» **What is being asked**: Start at the line with "## Authentication" in the records below, stop at the line with "Your worker must", and return every line in that span exactly, the two end lines included.

» **Stored items**:
Segment Open
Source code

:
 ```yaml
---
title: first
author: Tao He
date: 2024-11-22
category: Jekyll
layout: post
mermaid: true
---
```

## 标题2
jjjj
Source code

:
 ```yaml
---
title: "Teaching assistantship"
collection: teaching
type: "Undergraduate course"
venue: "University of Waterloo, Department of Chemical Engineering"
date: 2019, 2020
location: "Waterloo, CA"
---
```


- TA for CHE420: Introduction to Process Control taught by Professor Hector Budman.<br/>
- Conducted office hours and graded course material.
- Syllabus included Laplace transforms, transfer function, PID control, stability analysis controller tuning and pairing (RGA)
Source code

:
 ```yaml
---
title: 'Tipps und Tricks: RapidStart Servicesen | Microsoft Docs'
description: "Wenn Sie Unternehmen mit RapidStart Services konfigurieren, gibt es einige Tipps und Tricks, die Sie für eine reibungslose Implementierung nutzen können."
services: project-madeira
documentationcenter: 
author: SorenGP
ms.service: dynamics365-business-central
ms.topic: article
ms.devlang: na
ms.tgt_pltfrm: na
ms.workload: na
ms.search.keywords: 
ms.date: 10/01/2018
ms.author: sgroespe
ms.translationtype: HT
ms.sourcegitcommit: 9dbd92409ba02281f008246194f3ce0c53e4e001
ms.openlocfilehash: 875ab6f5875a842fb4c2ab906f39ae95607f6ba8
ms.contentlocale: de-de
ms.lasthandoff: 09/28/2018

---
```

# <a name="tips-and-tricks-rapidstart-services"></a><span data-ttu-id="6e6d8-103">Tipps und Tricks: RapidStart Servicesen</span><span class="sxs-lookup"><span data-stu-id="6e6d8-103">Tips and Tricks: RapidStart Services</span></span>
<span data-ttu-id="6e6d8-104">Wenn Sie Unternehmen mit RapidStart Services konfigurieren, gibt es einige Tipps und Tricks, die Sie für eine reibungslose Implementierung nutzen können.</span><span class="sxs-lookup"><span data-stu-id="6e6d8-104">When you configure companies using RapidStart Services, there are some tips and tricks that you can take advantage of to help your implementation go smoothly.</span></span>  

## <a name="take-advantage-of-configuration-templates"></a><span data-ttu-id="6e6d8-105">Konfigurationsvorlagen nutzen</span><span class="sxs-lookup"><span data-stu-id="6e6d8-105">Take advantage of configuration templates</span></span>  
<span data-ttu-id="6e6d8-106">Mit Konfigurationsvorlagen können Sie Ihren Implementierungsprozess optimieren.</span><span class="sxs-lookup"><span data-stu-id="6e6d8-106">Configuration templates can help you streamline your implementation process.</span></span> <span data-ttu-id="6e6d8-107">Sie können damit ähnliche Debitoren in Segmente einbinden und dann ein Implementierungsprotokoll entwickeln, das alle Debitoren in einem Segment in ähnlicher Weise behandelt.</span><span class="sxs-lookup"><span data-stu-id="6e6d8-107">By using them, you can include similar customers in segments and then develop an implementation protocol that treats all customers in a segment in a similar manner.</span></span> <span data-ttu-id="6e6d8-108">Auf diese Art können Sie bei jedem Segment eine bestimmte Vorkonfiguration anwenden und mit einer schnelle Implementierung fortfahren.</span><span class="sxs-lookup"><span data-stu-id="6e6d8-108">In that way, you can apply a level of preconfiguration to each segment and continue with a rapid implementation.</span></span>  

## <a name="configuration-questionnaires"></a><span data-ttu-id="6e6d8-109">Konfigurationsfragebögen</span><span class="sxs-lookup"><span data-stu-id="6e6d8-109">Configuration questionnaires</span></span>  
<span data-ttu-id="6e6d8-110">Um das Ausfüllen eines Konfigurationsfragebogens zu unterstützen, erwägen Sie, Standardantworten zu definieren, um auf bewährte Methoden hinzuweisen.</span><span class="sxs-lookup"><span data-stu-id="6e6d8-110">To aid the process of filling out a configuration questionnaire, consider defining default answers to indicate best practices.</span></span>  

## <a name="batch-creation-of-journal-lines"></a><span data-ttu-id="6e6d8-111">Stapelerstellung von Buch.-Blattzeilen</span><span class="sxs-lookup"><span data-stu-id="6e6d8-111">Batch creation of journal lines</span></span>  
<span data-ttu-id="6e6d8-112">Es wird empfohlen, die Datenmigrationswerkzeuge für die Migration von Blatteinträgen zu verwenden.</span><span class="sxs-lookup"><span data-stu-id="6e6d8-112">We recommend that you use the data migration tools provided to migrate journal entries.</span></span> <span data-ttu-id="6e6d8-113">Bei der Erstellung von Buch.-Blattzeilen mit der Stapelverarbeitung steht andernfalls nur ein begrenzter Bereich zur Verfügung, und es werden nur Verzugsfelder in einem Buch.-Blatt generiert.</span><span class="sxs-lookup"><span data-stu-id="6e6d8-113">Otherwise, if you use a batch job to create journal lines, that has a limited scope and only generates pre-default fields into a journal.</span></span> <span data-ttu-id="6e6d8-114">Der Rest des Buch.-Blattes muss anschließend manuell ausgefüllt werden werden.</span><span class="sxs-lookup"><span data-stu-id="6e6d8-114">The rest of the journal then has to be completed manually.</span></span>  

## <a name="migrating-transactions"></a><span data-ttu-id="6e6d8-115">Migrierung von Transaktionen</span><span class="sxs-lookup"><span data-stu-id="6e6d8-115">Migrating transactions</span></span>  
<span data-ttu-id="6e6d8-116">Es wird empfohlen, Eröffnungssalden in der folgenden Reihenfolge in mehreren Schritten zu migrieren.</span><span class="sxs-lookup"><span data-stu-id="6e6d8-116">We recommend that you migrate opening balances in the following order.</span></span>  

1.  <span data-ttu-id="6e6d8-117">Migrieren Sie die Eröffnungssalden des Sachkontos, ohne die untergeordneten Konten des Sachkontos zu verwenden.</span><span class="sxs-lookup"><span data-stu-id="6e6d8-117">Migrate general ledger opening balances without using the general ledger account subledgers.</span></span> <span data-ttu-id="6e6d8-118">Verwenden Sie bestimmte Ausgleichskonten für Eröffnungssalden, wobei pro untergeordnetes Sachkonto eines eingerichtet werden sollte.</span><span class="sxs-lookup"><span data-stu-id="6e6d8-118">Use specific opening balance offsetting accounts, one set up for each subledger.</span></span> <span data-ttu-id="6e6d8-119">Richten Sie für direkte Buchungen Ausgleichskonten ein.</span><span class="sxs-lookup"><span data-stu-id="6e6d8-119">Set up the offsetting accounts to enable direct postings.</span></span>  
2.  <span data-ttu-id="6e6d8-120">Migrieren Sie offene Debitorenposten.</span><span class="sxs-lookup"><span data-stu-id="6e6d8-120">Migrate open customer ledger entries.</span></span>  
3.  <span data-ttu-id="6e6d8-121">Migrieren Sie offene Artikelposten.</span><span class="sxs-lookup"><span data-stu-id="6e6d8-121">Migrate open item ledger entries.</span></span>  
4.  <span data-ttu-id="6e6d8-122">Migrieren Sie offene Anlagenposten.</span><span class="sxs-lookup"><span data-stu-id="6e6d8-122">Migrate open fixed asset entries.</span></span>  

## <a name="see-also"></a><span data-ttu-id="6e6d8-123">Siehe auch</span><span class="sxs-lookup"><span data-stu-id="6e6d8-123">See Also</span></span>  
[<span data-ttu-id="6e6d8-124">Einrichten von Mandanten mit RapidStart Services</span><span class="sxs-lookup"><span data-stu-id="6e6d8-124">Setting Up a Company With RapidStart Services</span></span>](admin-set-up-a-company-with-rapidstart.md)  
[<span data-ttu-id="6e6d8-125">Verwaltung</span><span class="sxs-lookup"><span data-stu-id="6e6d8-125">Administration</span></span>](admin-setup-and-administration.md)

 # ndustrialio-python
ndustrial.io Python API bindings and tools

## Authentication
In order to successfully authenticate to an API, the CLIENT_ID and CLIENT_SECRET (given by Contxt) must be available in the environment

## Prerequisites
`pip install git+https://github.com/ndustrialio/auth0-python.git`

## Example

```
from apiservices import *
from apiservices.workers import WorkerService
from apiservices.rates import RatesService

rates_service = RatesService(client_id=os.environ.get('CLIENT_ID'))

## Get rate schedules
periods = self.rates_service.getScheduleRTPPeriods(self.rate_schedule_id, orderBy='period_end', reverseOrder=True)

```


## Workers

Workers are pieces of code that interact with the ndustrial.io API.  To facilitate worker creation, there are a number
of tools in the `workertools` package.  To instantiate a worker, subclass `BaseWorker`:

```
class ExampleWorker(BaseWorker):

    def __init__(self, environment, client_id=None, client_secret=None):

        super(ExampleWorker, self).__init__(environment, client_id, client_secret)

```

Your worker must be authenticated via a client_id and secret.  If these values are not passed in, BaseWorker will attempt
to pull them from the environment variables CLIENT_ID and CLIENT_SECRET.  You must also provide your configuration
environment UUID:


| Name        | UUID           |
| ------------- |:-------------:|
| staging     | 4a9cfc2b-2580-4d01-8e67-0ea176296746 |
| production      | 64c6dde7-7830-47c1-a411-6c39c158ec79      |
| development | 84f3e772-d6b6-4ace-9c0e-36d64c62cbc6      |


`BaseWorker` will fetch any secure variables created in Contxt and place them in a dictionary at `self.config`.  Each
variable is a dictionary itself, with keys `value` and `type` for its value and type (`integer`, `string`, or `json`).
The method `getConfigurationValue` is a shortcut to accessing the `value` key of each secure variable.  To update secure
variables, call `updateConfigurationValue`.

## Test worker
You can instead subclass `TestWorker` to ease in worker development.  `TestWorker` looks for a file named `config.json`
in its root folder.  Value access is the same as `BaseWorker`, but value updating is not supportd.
Segment Closed
» **Result for this exercise**:
## Authentication
In order to successfully authenticate to an API, the CLIENT_ID and CLIENT_SECRET (given by Contxt) must be available in the environment

## Prerequisites
`pip install git+https://github.com/ndustrialio/auth0-python.git`

## Example

```
from apiservices import *
from apiservices.workers import WorkerService
from apiservices.rates import RatesService

rates_service = RatesService(client_id=os.environ.get('CLIENT_ID'))

## Get rate schedules
periods = self.rates_service.getScheduleRTPPeriods(self.rate_schedule_id, orderBy='period_end', reverseOrder=True)

```


## Workers

Workers are pieces of code that interact with the ndustrial.io API.  To facilitate worker creation, there are a number
of tools in the `workertools` package.  To instantiate a worker, subclass `BaseWorker`:

```
class ExampleWorker(BaseWorker):

    def __init__(self, environment, client_id=None, client_secret=None):

        super(ExampleWorker, self).__init__(environment, client_id, client_secret)

```

Your worker must be authenticated via a client_id and secret.  If these values are not passed in, BaseWorker will attempt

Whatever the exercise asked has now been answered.